B.C. resource champion’s backing questioned – by Nathan Vanderklippe (Globe and Mail – April 8, 2013)

The Globe and Mail is Canada’s national newspaper with the second largest broadsheet circulation in the country. It has enormous influence on Canada’s political and business elite.

CALGARY — The kid with the YouTube rant is young and approachable. He’s an actor sporting a black leather jacket, strolling through a West Coast forest and talking about pipelines.

“The environment. The economy,” he intones. “People think you have to have one or the other. But do you? So many things to think about.”

And then, he tells us how we might want to think about those things. How we don’t have to worry about pipeline spills, since pipelines are monitored 24/7 “by trained experts.” Tankers, too, shouldn’t cause sleepless nights, since they’re equipped with “state of the art navigation systems,” steered by “well-trained local pilots” and escorted by tugs.

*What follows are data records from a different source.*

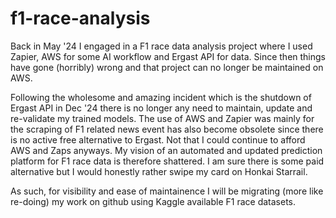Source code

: # f1-race-analysis

Back in May '24 I engaged in a F1 race data analysis project where I used Zapier, AWS for some AI workflow and Ergast API for data. Since then things have gone (horribly) wrong and that project can no longer be maintained on AWS.

Following the wholesome and amazing incident which is the shutdown of Ergast API in Dec '24 there is no longer any need to maintain, update and re-validate my trained models. The use of AWS and Zapier was mainly for the scraping of F1 related news event has also become obsolete since there is no active free alternative to Ergast. Not that I could continue to afford AWS and Zaps anyways. My vision of an automated and updated prediction platform for F1 race data is therefore shattered. I am sure there is some paid alternative but I would honestly rather swipe my card on Honkai Starrail.

As such, for visibility and ease of maintainence I will be migrating (more like re-doing) my work on github using Kaggle available F1 race datasets.

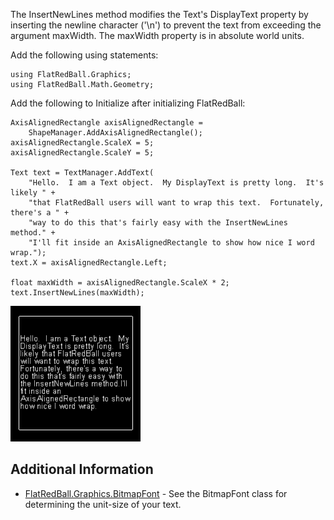 The InsertNewLines method modifies the Text's DisplayText property by inserting the newline character ('\n') to prevent the text from exceeding the argument maxWidth. The maxWidth property is in absolute world units.

Add the following using statements:

    using FlatRedBall.Graphics;
    using FlatRedBall.Math.Geometry;

Add the following to Initialize after initializing FlatRedBall:

    AxisAlignedRectangle axisAlignedRectangle =
        ShapeManager.AddAxisAlignedRectangle();
    axisAlignedRectangle.ScaleX = 5;
    axisAlignedRectangle.ScaleY = 5;

    Text text = TextManager.AddText(
        "Hello.  I am a Text object.  My DisplayText is pretty long.  It's likely " +
        "that FlatRedBall users will want to wrap this text.  Fortunately, there's a " +
        "way to do this that's fairly easy with the InsertNewLines method." +
        "I'll fit inside an AxisAlignedRectangle to show how nice I word wrap.");
    text.X = axisAlignedRectangle.Left;

    float maxWidth = axisAlignedRectangle.ScaleX * 2;
    text.InsertNewLines(maxWidth);

![InsertNewLines.png](/media/migrated_media-InsertNewLines.png)

## Additional Information

-   [FlatRedBall.Graphics.BitmapFont](/frb/docs/index.php?title=FlatRedBall.Graphics.BitmapFont "FlatRedBall.Graphics.BitmapFont") - See the BitmapFont class for determining the unit-size of your text.
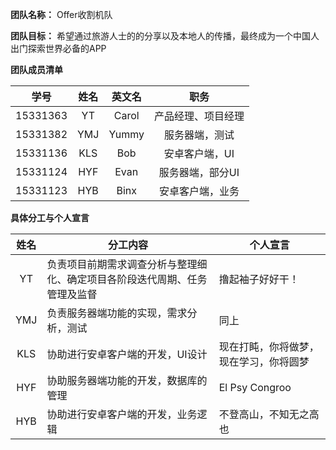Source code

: **团队名称：** Offer收割机队

**团队目标：** 希望通过旅游人士的的分享以及本地人的传播，最终成为一个中国人出门探索世界必备的APP

**团队成员清单**

| 学号 | 姓名 | 英文名 | 职务 |
|:---:|:---:|:---:|:----:|
|15331363|YT|Carol|产品经理、项目经理|
|15331382|YMJ|Yummy|服务器端，测试|
|15331136|KLS|Bob|安卓客户端，UI|
|15331124|HYF|Evan|服务器端，部分UI|
|15331123|HYB|Binx|安卓客户端，业务|

**具体分工与个人宣言**

| 姓名 | 分工内容 | 个人宣言 |
|:---:|------|------|
|YT|负责项目前期需求调查分析与整理细化、确定项目各阶段迭代周期、任务管理及监督|撸起袖子好好干！|
|YMJ|负责服务器端功能的实现，需求分析，测试|同上|
|KLS|协助进行安卓客户端的开发，UI设计|现在打盹，你将做梦，现在学习，你将圆梦|
|HYF|协助服务器端功能的开发，数据库的管理|El Psy Congroo|
|HYB|协助进行安卓客户端的开发，业务逻辑|不登高山，不知无之高也|
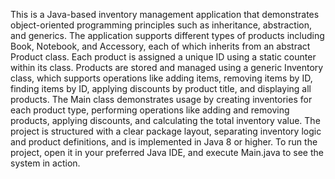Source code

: This is a Java-based inventory management application that demonstrates object-oriented programming principles such as inheritance, 
abstraction, and generics.
The application supports different types of products including Book, Notebook, and Accessory, each of which inherits from an abstract Product class.
Each product is assigned a unique ID using a static counter within its class. 
Products are stored and managed using a generic Inventory<T extends Product> class, 
which supports operations like adding items, removing items by ID, finding items by ID, 
applying discounts by product title, and displaying all products. 
The Main class demonstrates usage by creating inventories for each product type, performing operations like adding and removing products, applying discounts, and calculating the total inventory value. 
The project is structured with a clear package layout, separating inventory logic and product definitions, and is implemented in Java 8 or higher.
To run the project, open it in your preferred Java IDE, and execute Main.java to see the system in action.
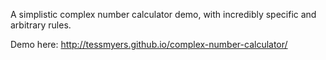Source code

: A simplistic complex number calculator demo, with incredibly specific and arbitrary rules.

Demo here: http://tessmyers.github.io/complex-number-calculator/
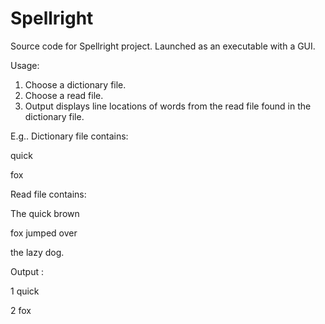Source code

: # Spellright

Source code for Spellright project. Launched as an executable with a GUI.

Usage:

1. Choose a dictionary file.
2. Choose a read file.
3. Output displays line locations of words from the read file found in the dictionary file.

E.g.. 
Dictionary file contains:

quick

fox

Read file contains:

The quick brown

fox jumped over

the lazy dog.

Output : 

1 quick

2 fox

“As a British Columbian, we want to make sure that we’re protecting our beautiful environment. But here’s the thing. Canadian pipelines have a 99.9-per-cent safety record.”

The YouTube video has all the hallmarks of a campaign orchestrated by big-money oil companies, with slick graphics and accompanying social media accounts and slick websites translated into Punjabi, Mandarin and Cantonese.

Except, if Bruce Lounds is to be believed, it’s not.

Mr. Lounds is one of the people behind British Columbians for International Prosperity, a new organization that calls itself “an independent group of concerned citizens looking to promote practical resource development.”

Or, as Mr. Lounds puts it: “The organization doesn’t want to promote the old rape and pillage.” It does want to support pipelines, mines and ports whose backers have done extensive reviews to mitigate environmental impacts.

But to environmentalists, there’s a lot about BC4IP, as the group calls itself, that doesn’t pass the smell test. For one, Mr. Lounds spent decades in the oil industry. Records dug up by Emma Pullman, a Vancouver environmentalist, show that Mr. Lounds has worked in the oil sands and held senior roles with ConocoPhillips Canada and BP PLC. He also served as president of the Canadian Heavy Oil Association.

“I’m highly skeptical of it being a citizens group, to say the least,” said Ms. Pullman. “I think there’s a high likelihood that it’s connected to industry. … It looks like there’s money there.”

That skepticism hasn’t been helped by Mr. Lounds, who would not identify any of the group’s other leaders, or say how many members it has or how much it spent on the online media campaign – which has included buying the YouTube advertising that drew Ms. Pullman to the videos in the first place.